David Grimaldi

Personal information
- Date of birth: December 19, 1954 (age 71)
- Place of birth: Fort Eustis, Virginia, U.S.
- Position: Defender

College career
- Years: Team / Apps / (Gls)
- 1973–1977: Rutgers Scarlet Knights

Senior career*
- Years: Team / Apps / (Gls)
- 1977: Dallas Tornado / 0 / (0)
- 1978–1979: Memphis Rogues / 7 / (0)
- 1979–1982: Cleveland Force (indoor) / 110 / (5)
- 1981: Cleveland Cobras

= David Grimaldi (soccer) =

American soccer player

David Grimaldi (born December 19, 1954) is an American retired professional soccer defender who spent three seasons in the North American Soccer League, three in the Major Indoor Soccer League and at least one in the American Soccer League. He later served as Deputy Commissioner of MISL and the Commissioner of the National Indoor Soccer League which later became the Major Indoor Soccer League.

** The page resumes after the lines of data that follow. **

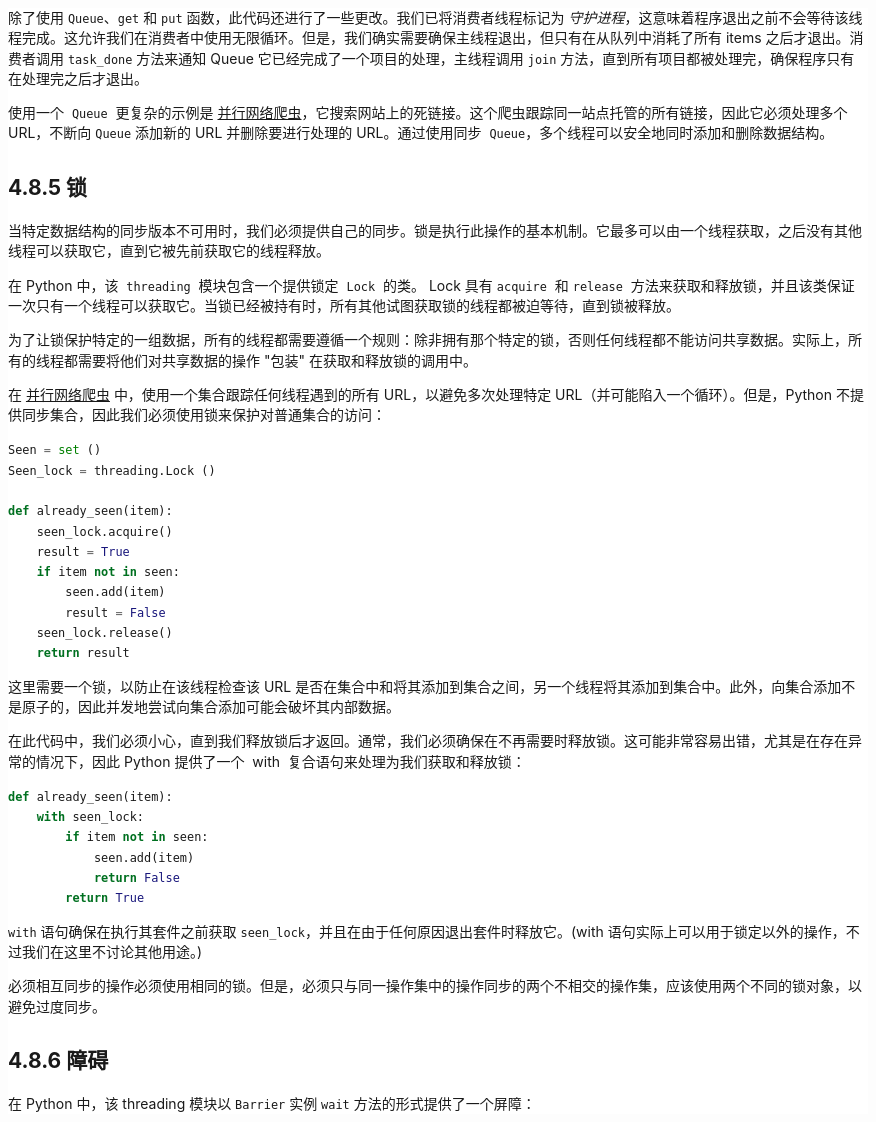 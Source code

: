 除了使用 `Queue`、`get` 和 `put` 函数，此代码还进行了一些更改。我们已将消费者线程标记为 _守护进程_，这意味着程序退出之前不会等待该线程完成。这允许我们在消费者中使用无限循环。但是，我们确实需要确保主线程退出，但只有在从队列中消耗了所有 items 之后才退出。消费者调用 `task_done` 方法来通知 Queue 它已经完成了一个项目的处理，主线程调用 `join` 方法，直到所有项目都被处理完，确保程序只有在处理完之后才退出。

使用一个  `Queue`  更复杂的示例是 [并行网络爬虫](https://www.composingprograms.com/examples/parallel/crawler.py.html)，它搜索网站上的死链接。这个爬虫跟踪同一站点托管的所有链接，因此它必须处理多个 URL，不断向 `Queue` 添加新的 URL 并删除要进行处理的 URL。通过使用同步  `Queue`，多个线程可以安全地同时添加和删除数据结构。

## 4.8.5 锁

当特定数据结构的同步版本不可用时，我们必须提供自己的同步。锁是执行此操作的基本机制。它最多可以由一个线程获取，之后没有其他线程可以获取它，直到它被先前获取它的线程释放。

在 Python 中，该  `threading`  模块包含一个提供锁定  `Lock`  的类。 Lock 具有 `acquire`  和 `release`  方法来获取和释放锁，并且该类保证一次只有一个线程可以获取它。当锁已经被持有时，所有其他试图获取锁的线程都被迫等待，直到锁被释放。

为了让锁保护特定的一组数据，所有的线程都需要遵循一个规则：除非拥有那个特定的锁，否则任何线程都不能访问共享数据。实际上，所有的线程都需要将他们对共享数据的操作 "包装" 在获取和释放锁的调用中。

在 [并行网络爬虫](https://www.composingprograms.com/examples/parallel/crawler.py.html) 中，使用一个集合跟踪任何线程遇到的所有 URL，以避免多次处理特定 URL（并可能陷入一个循环）。但是，Python 不提供同步集合，因此我们必须使用锁来保护对普通集合的访问：

```python
Seen = set ()
Seen_lock = threading.Lock ()

def already_seen(item):
    seen_lock.acquire()
    result = True
    if item not in seen:
        seen.add(item)
        result = False
    seen_lock.release()
    return result
```

这里需要一个锁，以防止在该线程检查该 URL 是否在集合中和将其添加到集合之间，另一个线程将其添加到集合中。此外，向集合添加不是原子的，因此并发地尝试向集合添加可能会破坏其内部数据。

在此代码中，我们必须小心，直到我们释放锁后才返回。通常，我们必须确保在不再需要时释放锁。这可能非常容易出错，尤其是在存在异常的情况下，因此 Python 提供了一个  with  复合语句来处理为我们获取和释放锁：

```python
def already_seen(item):
    with seen_lock:
        if item not in seen:
            seen.add(item)
            return False
        return True
```

`with` 语句确保在执行其套件之前获取 `seen_lock`，并且在由于任何原因退出套件时释放它。(with 语句实际上可以用于锁定以外的操作，不过我们在这里不讨论其他用途。)

必须相互同步的操作必须使用相同的锁。但是，必须只与同一操作集中的操作同步的两个不相交的操作集，应该使用两个不同的锁对象，以避免过度同步。

## 4.8.6 障碍

在 Python 中，该 threading 模块以 `Barrier` 实例 `wait` 方法的形式提供了一个屏障：
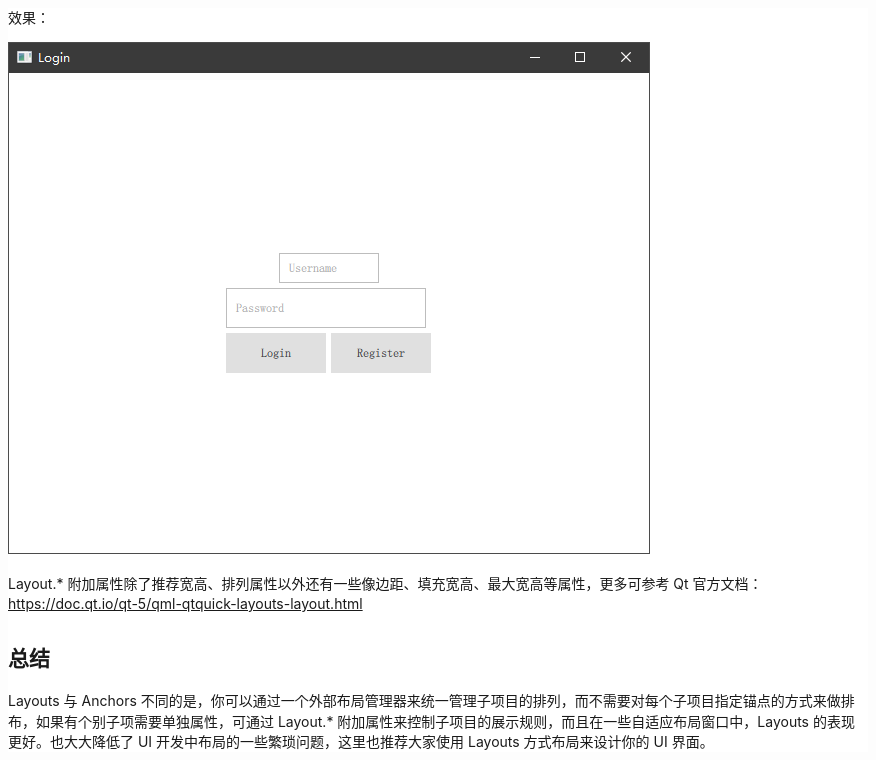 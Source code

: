 效果：

<img src="../images/2020-10-04_23-27-57.png">

Layout.* 附加属性除了推荐宽高、排列属性以外还有一些像边距、填充宽高、最大宽高等属性，更多可参考 Qt 官方文档：https://doc.qt.io/qt-5/qml-qtquick-layouts-layout.html

## 总结

Layouts 与 Anchors 不同的是，你可以通过一个外部布局管理器来统一管理子项目的排列，而不需要对每个子项目指定锚点的方式来做排布，如果有个别子项需要单独属性，可通过 Layout.* 附加属性来控制子项目的展示规则，而且在一些自适应布局窗口中，Layouts 的表现更好。也大大降低了 UI 开发中布局的一些繁琐问题，这里也推荐大家使用 Layouts 方式布局来设计你的 UI 界面。
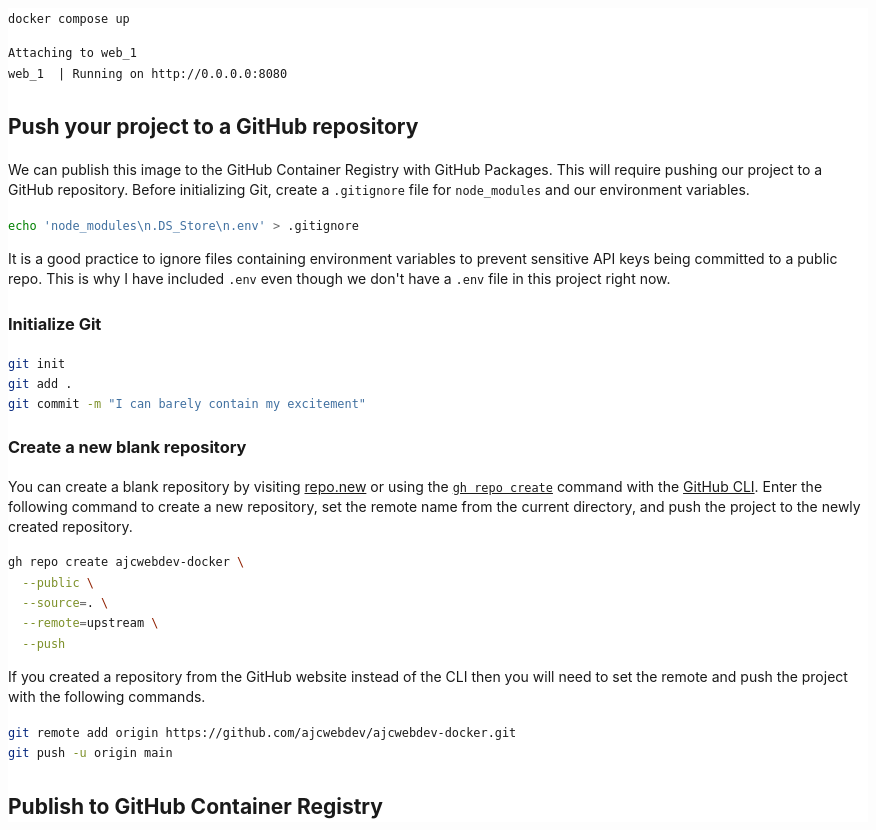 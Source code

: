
 ```bash
docker compose up
```

```
Attaching to web_1
web_1  | Running on http://0.0.0.0:8080
```

## Push your project to a GitHub repository

We can publish this image to the GitHub Container Registry with GitHub Packages. This will require pushing our project to a GitHub repository. Before initializing Git, create a `.gitignore` file for `node_modules` and our environment variables.

```bash
echo 'node_modules\n.DS_Store\n.env' > .gitignore
```

It is a good practice to ignore files containing environment variables to prevent sensitive API keys being committed to a public repo. This is why I have included `.env` even though we don't have a `.env` file in this project right now.

### Initialize Git

```bash
git init
git add .
git commit -m "I can barely contain my excitement"
```

### Create a new blank repository

You can create a blank repository by visiting [repo.new](https://repo.new) or using the [`gh repo create`](https://cli.github.com/manual/gh_repo_create) command with the [GitHub CLI](https://cli.github.com/). Enter the following command to create a new repository, set the remote name from the current directory, and push the project to the newly created repository.

```bash
gh repo create ajcwebdev-docker \
  --public \
  --source=. \
  --remote=upstream \
  --push
```

If you created a repository from the GitHub website instead of the CLI then you will need to set the remote and push the project with the following commands.

```bash
git remote add origin https://github.com/ajcwebdev/ajcwebdev-docker.git
git push -u origin main
```

## Publish to GitHub Container Registry
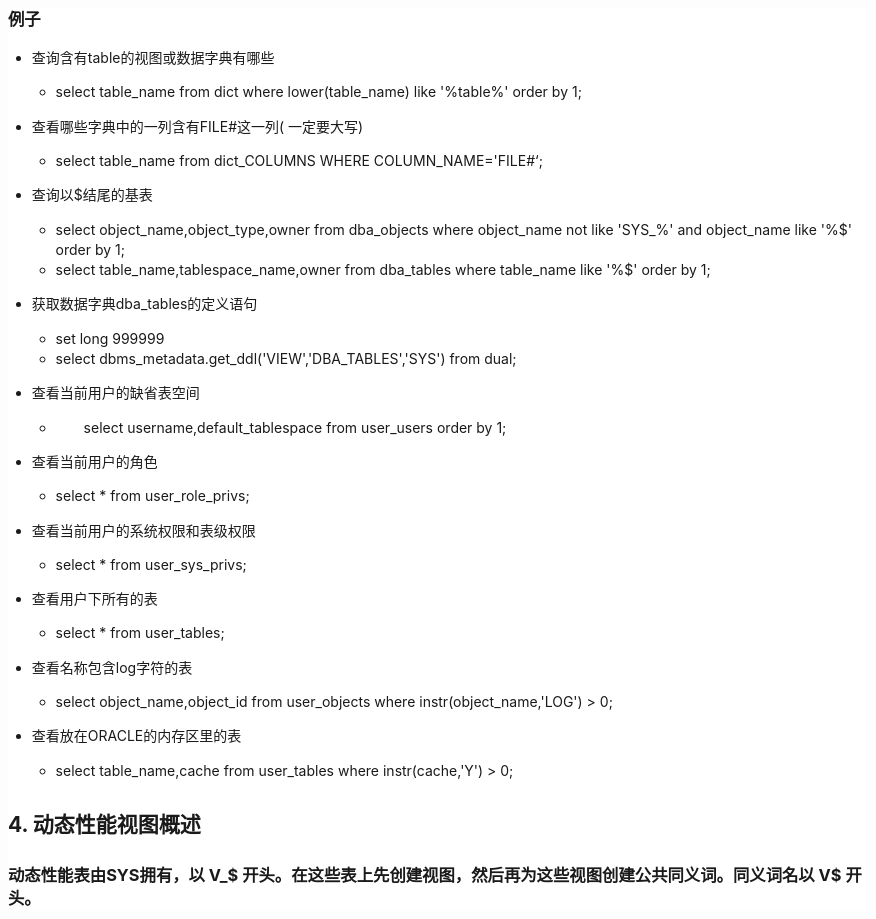 ### 例子

- 查询含有table的视图或数据字典有哪些

	- select table_name
from dict
where lower(table_name) like '%table%'
order by 1;

- 查看哪些字典中的一列含有FILE#这一列( 一定要大写)

	- select table_name from dict_COLUMNS WHERE COLUMN_NAME='FILE#‘;

- 查询以$结尾的基表

	- select object_name,object_type,owner
from dba_objects
where object_name not like 'SYS_%' and object_name like '%$'
order by 1;
	- select table_name,tablespace_name,owner
from dba_tables
where table_name like '%$'
order by 1;

- 获取数据字典dba_tables的定义语句

	- set long 999999
	- select dbms_metadata.get_ddl('VIEW','DBA_TABLES','SYS') from dual;

- 查看当前用户的缺省表空间

	- 　　select username,default_tablespace from user_users order by 1;

- 查看当前用户的角色

	- select * from user_role_privs;

- 查看当前用户的系统权限和表级权限

	- select * from user_sys_privs;

- 查看用户下所有的表

	- select * from user_tables;

- 查看名称包含log字符的表

	- select object_name,object_id
from user_objects
where instr(object_name,'LOG') > 0;

- 查看放在ORACLE的内存区里的表

	- select table_name,cache from user_tables where instr(cache,'Y') > 0;

## 4. 动态性能视图概述

### 动态性能表由SYS拥有，以 V_$ 开头。在这些表上先创建视图，然后再为这些视图创建公共同义词。同义词名以 V$ 开头。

Grimaldi attended John F. Kennedy High School in Willingboro Township, New Jersey before entering Rutgers University. He was a four-year soccer player at Rutgers and team captain his junior and senior seasons during which time he was selected as a reserve pool player for the US Olympic Soccer team. In 1977, Grimaldi became the 1st Rutgers soccer player drafted into the professional ranks by Coach Al Miller of the Dallas Tornado who selected him in the first round (fourth overall) of the North American Soccer League college draft. After seeing no first team time during his rookie season with the exception of two international matches against Zenith Leningrad and Monterrey, the Tornado traded Grimaldi to the Memphis Rogues where he played sparingly over two seasons due to multiple knee injuries/surgeries In 1979, Grimaldi moved to indoor soccer with the Cleveland Force of the Major Indoor Soccer League. He spent three seasons with the Force serving as co-captain and captain. In 1981, he returned to outdoor soccer briefly with the Cleveland Cobras of the American Soccer League before retiring in 1982 following his third knee surgery. In 1990 Grimaldi was honored with the retirement of his Rutgers soccer jersey and later named to the Rutgers All Legacy Team.

Grimaldi then entered the business world. Over the years, he worked in various management positions for People Express Airlines, American Express and 10 years with FedEx. He later became Deputy Commissioner of the MISL. In 2009, he was appointed Commissioner of the National Indoor Soccer League. which later was renamed the MISL,

He is now general manager and managing partner of the Harrisburg Heat in the Professional Arena Soccer League.